Closure of Syrian, Iraqi markets worsened farmers plight

02 February, 17:25

    Tomato prices have plunged in Jordan following the shutdown of traditional markets like Syria and Iraq due to the ongoing wars Tomato prices have plunged in Jordan following the shutdown of traditional markets like Syria and Iraq due to the ongoing wars

    AMMAN - About 2000 farmers from south Jordan dumped thousands of tonnes of tomato in the streets to protest low prices and absence of support to export abroad, activists and farmers said today.
    The farmers from the southern Jordan followed footsteps of hundreds of other farmers in the Jordan valley, the kingdoms fruit and vegetable basket, who have been angered by the extremely low price of tomato.
    President of the Jordan Exporters and Producers Association for Fruit and Vegetables Zuhair Jweihan described the situation as disastrous.
    "The government must take an action.
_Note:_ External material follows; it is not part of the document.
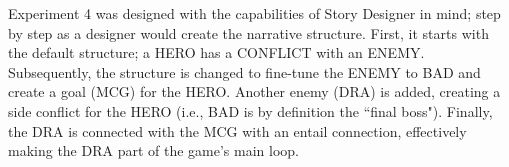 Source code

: Experiment 4 was designed with the capabilities of Story Designer in mind; step by step as a designer would create the narrative structure. First, it starts with the default structure; a HERO has a CONFLICT with an ENEMY. Subsequently, the structure is changed to fine-tune the ENEMY to BAD and create a goal (MCG) for the HERO. Another enemy (DRA) is added, creating a side conflict for the HERO (i.e., BAD is by definition the ``final boss"). Finally, the DRA is connected with the MCG with an entail connection, effectively making the DRA part of the game's main loop.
They should help us market our prodcuts or we are facing a serious catastrophe," he told ANSA by phone.
    Central market price of a box of tomato has been hovering around JD 0.32 TO JD 0.50, or less than one US dollar, he said, warning that thousands of farmers will go bankrupt unless prices improve.
    Jordan has lost its traditional markets such as Syria, Iraq, Turkey and Lebanon due to the civil wars and difficulty of finding safe routs for the products. The oil rich gulf states place sever restrictions on importing vegetables from Jordan.
    Syrian and Iraqi markets used to consume 400,000 tonnes of tomatoes per year.
    Official figures show that local production of tomatoes stands at 1,000 tonnes daily, but daily consumption is no more than 400 tonnes. Jordan is one of the top 10 countries in the world in producing and exporting tomatoes, representing 65 percent of exported agricultural produce.